**Work request**
The complete listing that follows is to be set down again, exactly as it appears.

○ ○ ○ ○ ○

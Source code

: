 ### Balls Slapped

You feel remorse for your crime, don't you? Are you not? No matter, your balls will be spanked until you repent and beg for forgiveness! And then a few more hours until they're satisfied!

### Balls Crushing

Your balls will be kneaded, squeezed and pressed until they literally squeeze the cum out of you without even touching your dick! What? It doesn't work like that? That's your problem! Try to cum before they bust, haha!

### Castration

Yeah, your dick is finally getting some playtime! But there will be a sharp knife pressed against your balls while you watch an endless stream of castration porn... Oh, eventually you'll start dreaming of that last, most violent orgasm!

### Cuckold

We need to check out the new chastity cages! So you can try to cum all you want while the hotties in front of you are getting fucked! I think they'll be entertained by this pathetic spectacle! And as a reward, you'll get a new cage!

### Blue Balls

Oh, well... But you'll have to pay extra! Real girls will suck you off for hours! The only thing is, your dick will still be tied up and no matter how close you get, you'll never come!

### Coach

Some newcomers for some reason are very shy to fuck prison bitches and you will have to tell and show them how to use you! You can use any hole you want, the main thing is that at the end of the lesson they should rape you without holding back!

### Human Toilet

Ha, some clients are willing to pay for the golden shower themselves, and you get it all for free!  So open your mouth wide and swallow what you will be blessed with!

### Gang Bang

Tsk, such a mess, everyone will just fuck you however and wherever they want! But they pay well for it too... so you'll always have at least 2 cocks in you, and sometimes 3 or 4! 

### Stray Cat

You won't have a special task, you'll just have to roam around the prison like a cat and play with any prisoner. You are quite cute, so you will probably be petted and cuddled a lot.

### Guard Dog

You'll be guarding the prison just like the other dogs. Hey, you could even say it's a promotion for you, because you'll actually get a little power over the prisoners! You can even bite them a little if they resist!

○ ○ ○ ○ ○

**Task response**
Source code

: ### Balls Slapped

You feel remorse for your crime, don't you? Are you not? No matter, your balls will be spanked until you repent and beg for forgiveness! And then a few more hours until they're satisfied!

### Balls Crushing

Your balls will be kneaded, squeezed and pressed until they literally squeeze the cum out of you without even touching your dick! What? It doesn't work like that? That's your problem! Try to cum before they bust, haha!

### Castration

Yeah, your dick is finally getting some playtime! But there will be a sharp knife pressed against your balls while you watch an endless stream of castration porn... Oh, eventually you'll start dreaming of that last, most violent orgasm!

### Cuckold

We need to check out the new chastity cages! So you can try to cum all you want while the hotties in front of you are getting fucked! I think they'll be entertained by this pathetic spectacle! And as a reward, you'll get a new cage!

### Blue Balls

Oh, well... But you'll have to pay extra! Real girls will suck you off for hours! The only thing is, your dick will still be tied up and no matter how close you get, you'll never come!

### Coach

Some newcomers for some reason are very shy to fuck prison bitches and you will have to tell and show them how to use you! You can use any hole you want, the main thing is that at the end of the lesson they should rape you without holding back!

### Human Toilet

Ha, some clients are willing to pay for the golden shower themselves, and you get it all for free!  So open your mouth wide and swallow what you will be blessed with!

### Gang Bang

Tsk, such a mess, everyone will just fuck you however and wherever they want! But they pay well for it too... so you'll always have at least 2 cocks in you, and sometimes 3 or 4! 

### Stray Cat

You won't have a special task, you'll just have to roam around the prison like a cat and play with any prisoner. You are quite cute, so you will probably be petted and cuddled a lot.

### Guard Dog

You'll be guarding the prison just like the other dogs. Hey, you could even say it's a promotion for you, because you'll actually get a little power over the prisoners! You can even bite them a little if they resist!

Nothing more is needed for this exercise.